Once spike goes down, defenders should retake with patience. B post-plants often tempt players into dry duels against Main. Instead, use Snowman pressure, coordinate the Kitchen or Tube swing and make attackers expose themselves to multiple lines at once. One good collapse usually beats three separate hero peeks.

### Rotations and retakes

Rotating on Icebox requires awareness of both distance and elevation. A fast rotate that arrives on the wrong level is still a late rotate. Defenders should call not only where pressure is happening but where the spike can be planted from and which off-angles remain unchecked. On retakes, clear vertical layers methodically: close under Rafters, top site, Pipes, Snowman and Tube all need separate attention. The team that keeps that discipline usually turns messy rounds into winnable ones.
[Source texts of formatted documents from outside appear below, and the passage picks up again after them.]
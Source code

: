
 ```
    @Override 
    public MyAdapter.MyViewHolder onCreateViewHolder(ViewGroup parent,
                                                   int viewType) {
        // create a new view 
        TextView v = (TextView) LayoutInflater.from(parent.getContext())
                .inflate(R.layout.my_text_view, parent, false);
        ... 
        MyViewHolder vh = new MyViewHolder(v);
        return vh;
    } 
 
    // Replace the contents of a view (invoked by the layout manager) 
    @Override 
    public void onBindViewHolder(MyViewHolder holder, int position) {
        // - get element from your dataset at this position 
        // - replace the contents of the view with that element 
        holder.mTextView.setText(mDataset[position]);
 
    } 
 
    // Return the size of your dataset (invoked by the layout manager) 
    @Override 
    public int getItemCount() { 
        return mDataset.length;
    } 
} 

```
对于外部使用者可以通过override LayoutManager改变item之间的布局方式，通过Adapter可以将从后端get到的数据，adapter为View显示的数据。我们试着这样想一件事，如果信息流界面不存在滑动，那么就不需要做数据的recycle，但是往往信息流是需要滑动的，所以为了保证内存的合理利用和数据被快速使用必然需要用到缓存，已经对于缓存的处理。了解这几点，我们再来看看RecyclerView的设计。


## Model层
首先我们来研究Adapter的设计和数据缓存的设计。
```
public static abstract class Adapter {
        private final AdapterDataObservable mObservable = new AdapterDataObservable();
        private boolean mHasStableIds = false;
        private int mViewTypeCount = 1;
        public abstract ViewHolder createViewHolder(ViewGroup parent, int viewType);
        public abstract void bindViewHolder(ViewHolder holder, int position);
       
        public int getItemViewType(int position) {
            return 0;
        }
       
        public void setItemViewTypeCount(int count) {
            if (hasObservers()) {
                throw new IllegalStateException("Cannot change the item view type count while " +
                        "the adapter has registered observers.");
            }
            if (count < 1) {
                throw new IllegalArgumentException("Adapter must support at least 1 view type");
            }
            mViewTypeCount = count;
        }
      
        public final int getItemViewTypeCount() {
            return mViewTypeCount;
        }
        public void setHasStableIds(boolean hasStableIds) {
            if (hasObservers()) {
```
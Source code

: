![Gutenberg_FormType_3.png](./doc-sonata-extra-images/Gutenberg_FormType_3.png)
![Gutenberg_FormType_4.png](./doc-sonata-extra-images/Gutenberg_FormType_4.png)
## Mid control and rotations

Mid on Icebox is less flashy than on Split or Pearl, but it matters because Tube and Kitchen affect both bomb sites. Attackers who win Tube control can split B or threaten A rotations, while defenders who keep Kitchen stable can move more confidently toward either site. Mid pressure is especially useful when a direct site hit is getting read. Instead of slamming A Main into stacked utility, use mid to stretch defenders and force awkward vertical fights. Defenders should not feel obliged to own mid constantly, but they must always know whether Tube is safe. Losing track of that one lane is how both sites suddenly become vulnerable.

## Best agents for Icebox

- Viper: Her wall is one of the strongest single pieces of map control in Valorant, especially on A where it cuts multiple dangerous elevations at once.

  • Jett: She can take space onto elevated boxes, challenge awkward vertical angles and create immediate pressure that defenders must respect.
  • Raze: Satchels and explosive utility are great for clearing stacked corners, contesting height and forcing defenders off strong anchor spots.
  • Sova: Drone, recon and shock darts are excellent for checking layered positions on both sites without giving away bodies.
  • Killjoy: She stabilises flanks and post-plants, and on defence she helps lock down site approaches while the team manages mid.

## Key callouts

- A Main: The primary attacker route to A and the usual starting point for Viper wall pressure.

  • Pipes: The elevated tube near A that creates tricky off-angles for both defenders and attackers.
  • Nest: A strong defender perch that oversees A approaches and supports Rafters.
  • B Green: The long lane outside B where attackers stage before crossing into site.
  • Orange: The container area on B that creates cover, spam fights and post-plant tension.
  • Snowman: The defender side angle toward B used heavily for retakes and long-range holds.
  • Tube: The mid connector that makes B splits and kitchen pressure possible.
  • Kitchen: The room beyond Tube that controls rotations and punishes careless defenders.

## Common mistakes on Icebox

1. Clearing only one level: Icebox punishes players who clear the floor but forget the rafters, or smoke one angle while exposing another elevation entirely.

    • Using Viper wall with no plan: A wall is only strong if the team knows how to cross, plant and hold behind it. Random walls create confusion for both sides.
    • Ignoring Tube: Tube and Kitchen are the map's leverage lanes. If neither team respects them, one side will get repeatedly flanked or split.
    • Stacking on the spike: Icebox post-plants are strongest from range. Cramming three players onto site turns your advantage into close retake fights.
    • Retaking without level-by-level communication: Calling a site retake is not enough. Teams must say which vertical positions are cleared, contested or still dangerous.